Input for this task:

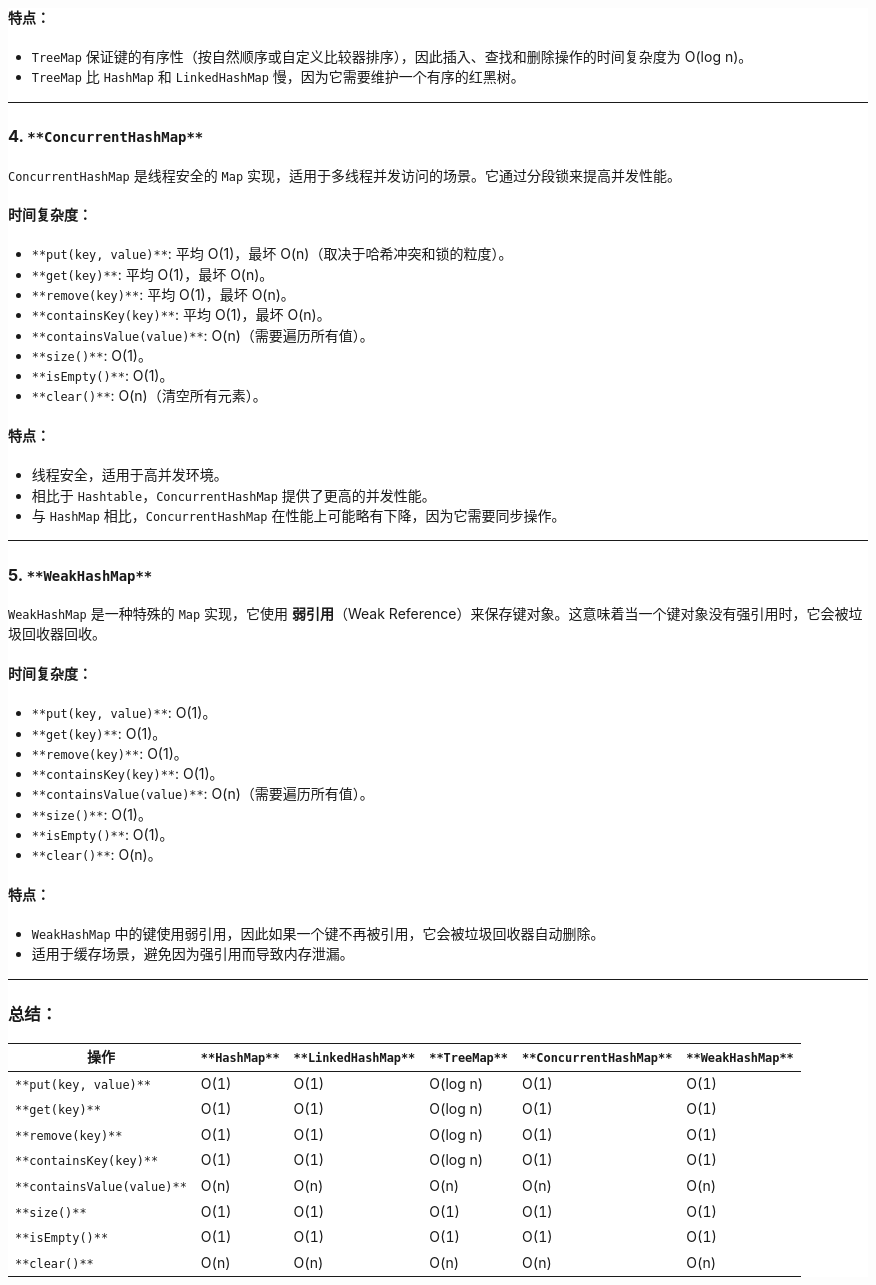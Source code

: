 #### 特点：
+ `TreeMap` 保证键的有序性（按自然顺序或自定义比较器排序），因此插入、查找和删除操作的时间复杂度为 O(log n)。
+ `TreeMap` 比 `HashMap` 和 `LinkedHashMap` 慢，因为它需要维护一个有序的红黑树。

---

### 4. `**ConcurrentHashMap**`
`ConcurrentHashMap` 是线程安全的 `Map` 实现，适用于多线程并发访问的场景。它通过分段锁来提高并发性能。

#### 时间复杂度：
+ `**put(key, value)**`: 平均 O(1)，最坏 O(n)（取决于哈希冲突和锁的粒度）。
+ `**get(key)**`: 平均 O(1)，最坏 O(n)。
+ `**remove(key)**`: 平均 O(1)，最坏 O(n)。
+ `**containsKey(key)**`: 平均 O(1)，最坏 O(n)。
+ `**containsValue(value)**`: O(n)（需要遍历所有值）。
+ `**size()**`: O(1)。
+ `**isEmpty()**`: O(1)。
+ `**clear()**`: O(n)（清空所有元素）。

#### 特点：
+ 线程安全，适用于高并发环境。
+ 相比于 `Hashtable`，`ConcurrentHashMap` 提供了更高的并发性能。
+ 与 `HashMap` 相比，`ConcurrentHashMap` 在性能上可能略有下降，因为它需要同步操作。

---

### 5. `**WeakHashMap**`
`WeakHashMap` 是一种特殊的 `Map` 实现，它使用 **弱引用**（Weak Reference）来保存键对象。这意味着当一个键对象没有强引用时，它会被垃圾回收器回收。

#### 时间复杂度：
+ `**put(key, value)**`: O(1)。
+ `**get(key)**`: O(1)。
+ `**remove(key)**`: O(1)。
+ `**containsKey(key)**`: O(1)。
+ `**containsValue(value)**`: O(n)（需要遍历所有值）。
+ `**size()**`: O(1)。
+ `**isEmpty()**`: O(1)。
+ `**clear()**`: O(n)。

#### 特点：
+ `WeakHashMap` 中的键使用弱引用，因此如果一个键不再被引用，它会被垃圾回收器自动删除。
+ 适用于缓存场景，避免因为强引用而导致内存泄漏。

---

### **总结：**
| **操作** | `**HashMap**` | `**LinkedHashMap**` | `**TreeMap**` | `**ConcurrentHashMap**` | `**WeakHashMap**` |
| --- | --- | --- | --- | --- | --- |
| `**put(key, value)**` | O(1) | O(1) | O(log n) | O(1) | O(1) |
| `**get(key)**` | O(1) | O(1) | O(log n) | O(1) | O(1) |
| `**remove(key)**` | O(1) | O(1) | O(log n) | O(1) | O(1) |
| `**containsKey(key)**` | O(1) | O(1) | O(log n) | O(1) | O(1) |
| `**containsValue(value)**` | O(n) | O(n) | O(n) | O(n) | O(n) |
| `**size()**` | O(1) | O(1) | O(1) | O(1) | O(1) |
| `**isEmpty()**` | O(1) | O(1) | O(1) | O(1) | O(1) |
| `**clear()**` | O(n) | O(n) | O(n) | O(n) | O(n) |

Exercise: From the data above, copy each line with the string "ConcurrentHashMap" in it.

Result of this task:
### 4. `**ConcurrentHashMap**`
`ConcurrentHashMap` 是线程安全的 `Map` 实现，适用于多线程并发访问的场景。它通过分段锁来提高并发性能。
+ 相比于 `Hashtable`，`ConcurrentHashMap` 提供了更高的并发性能。
+ 与 `HashMap` 相比，`ConcurrentHashMap` 在性能上可能略有下降，因为它需要同步操作。
| **操作** | `**HashMap**` | `**LinkedHashMap**` | `**TreeMap**` | `**ConcurrentHashMap**` | `**WeakHashMap**` |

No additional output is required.